To identify genes differentially expressed in specific biological groups, we performed one-way analysis of variance (Supplementary methods). For instance, we found 243 genes differentially expressed in 567 samples grouped under ‘leukemia’. Many of these are known to be implicated in leukemia (for example, BCR, ETV6, FLT3, HOXA9, MYST3, PRDM2, RUNX1 and TAL1), and we confirmed many others through literature searches. Similarly, 1,217 genes are differentially expressed in all cell lines: the upregulated genes are most overrepresented in gene ontology categories related to M phase, cell division, mitosis, cell cycle and primary metabolic processes, and downregulated genes are most overrepresented in immune and defense response.
Our study demonstrates that analysis of a large microarray data set compiled from many laboratories can reveal the overall structure of gene expression space, which could not be observed in any of the contributing studies individually. A particularly important finding is that solid-tissue cell lines form a distinct group, clustering with each other rather than with their respective tissues of origin (Supplementary Figs. 4a,i). Moreover, they show high similarity to blood cell lines. An exception to this rule is incompletely differentiated cell types, for which cell lines cluster with the primary cells. Note that on the PCA's malignancy axis, neoplasm samples are located between the cell line and the normal and non-neoplastic disease samples, characterizing neoplasm as an intermediate state between normal samples and immortalized cell lines.
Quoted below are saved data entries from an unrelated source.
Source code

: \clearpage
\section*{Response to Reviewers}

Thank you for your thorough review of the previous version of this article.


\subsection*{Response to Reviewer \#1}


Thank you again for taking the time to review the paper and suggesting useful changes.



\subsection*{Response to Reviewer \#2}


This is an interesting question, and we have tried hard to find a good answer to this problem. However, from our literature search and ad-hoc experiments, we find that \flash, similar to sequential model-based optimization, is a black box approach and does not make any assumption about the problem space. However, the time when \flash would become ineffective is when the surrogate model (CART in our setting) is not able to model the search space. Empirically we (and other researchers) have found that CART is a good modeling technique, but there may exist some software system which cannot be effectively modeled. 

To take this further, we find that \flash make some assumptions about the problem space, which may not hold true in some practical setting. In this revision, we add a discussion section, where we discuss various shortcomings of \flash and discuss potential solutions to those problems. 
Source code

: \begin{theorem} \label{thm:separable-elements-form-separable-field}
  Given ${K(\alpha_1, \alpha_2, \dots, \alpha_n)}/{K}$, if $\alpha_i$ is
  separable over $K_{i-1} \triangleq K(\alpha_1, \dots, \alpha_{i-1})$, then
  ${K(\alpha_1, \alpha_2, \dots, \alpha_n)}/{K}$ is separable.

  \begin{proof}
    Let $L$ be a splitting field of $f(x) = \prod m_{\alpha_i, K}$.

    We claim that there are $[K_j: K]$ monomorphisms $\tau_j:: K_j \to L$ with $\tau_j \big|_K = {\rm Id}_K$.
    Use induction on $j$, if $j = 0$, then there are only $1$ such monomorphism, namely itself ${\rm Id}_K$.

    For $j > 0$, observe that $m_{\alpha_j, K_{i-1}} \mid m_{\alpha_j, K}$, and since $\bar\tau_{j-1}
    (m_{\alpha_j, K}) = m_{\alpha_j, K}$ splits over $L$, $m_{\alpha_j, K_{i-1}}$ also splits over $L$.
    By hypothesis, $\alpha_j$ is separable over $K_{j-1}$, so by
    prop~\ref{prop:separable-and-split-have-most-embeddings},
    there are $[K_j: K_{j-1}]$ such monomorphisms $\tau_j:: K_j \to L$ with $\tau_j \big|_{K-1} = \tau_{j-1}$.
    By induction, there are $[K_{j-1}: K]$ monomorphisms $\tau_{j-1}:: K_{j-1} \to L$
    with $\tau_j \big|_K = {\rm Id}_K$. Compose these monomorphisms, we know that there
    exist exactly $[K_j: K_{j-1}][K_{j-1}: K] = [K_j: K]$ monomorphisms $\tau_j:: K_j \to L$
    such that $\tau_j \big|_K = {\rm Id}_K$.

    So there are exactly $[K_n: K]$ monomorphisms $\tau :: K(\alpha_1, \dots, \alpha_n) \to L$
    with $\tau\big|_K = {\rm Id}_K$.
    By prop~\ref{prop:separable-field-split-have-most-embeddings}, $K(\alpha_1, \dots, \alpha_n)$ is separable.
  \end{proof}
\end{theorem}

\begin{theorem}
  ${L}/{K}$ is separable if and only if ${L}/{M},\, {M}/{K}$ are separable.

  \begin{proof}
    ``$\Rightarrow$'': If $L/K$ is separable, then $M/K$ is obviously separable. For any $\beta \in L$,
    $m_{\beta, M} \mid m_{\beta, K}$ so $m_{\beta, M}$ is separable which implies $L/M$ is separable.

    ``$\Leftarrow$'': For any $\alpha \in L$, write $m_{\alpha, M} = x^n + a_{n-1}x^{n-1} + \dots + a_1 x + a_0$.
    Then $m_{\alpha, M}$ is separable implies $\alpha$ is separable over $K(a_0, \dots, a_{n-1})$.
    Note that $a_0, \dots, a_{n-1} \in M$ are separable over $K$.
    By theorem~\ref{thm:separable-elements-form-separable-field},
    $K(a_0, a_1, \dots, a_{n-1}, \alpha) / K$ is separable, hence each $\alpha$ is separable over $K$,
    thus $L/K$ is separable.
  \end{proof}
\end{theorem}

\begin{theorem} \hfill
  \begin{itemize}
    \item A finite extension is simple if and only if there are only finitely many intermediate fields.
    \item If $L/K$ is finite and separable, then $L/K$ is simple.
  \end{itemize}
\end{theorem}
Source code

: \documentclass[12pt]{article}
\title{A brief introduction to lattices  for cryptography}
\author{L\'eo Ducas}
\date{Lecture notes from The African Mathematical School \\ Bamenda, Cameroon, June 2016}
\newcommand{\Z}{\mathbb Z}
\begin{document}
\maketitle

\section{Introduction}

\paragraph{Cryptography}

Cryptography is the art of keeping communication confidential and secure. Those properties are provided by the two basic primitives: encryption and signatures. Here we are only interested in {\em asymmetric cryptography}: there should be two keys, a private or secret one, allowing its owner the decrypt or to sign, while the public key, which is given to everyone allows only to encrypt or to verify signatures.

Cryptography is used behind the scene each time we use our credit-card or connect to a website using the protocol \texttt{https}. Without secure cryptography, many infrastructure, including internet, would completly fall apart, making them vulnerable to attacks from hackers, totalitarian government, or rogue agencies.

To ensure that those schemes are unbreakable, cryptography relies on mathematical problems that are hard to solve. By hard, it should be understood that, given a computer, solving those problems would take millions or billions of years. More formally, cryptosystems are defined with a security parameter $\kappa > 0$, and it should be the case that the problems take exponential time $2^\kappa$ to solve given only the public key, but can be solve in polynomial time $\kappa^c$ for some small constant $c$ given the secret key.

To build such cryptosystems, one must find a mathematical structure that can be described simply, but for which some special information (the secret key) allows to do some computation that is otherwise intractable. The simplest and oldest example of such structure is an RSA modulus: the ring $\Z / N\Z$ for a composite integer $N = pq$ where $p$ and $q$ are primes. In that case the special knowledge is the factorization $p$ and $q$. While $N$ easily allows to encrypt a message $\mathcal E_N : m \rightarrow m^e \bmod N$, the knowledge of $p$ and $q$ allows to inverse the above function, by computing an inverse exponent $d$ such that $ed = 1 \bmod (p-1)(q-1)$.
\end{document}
When interpreting these results, several limitations concerning the data set must be taken into account. First, there may be gaps in our data; for instance, there are few normal solid-tissue samples besides muscle, heart and brain. More data may reveal other major transcriptional classes. Second, it is possible that the laboratory effects are too strong to achieve resolution beyond the six major classes. Although the PCA shows samples from more specific groups (such as leukemia) located together (Supplementary Fig. 3c), and supervised analysis reveals that genes specific to such sample classes are often known to be involved in the relevant biological conditions, the results of hierarchical clustering did not conclusively reveal finer structures.
To summarize, we have constructed a global map of human gene expression from a large microarray data set. Our analysis reveals six major ‘continents’ on the map. We acknowledge that there may be more continents that we were not able to find owing to incompleteness of the data, and it is to be expected that finer structures exist within the six we found.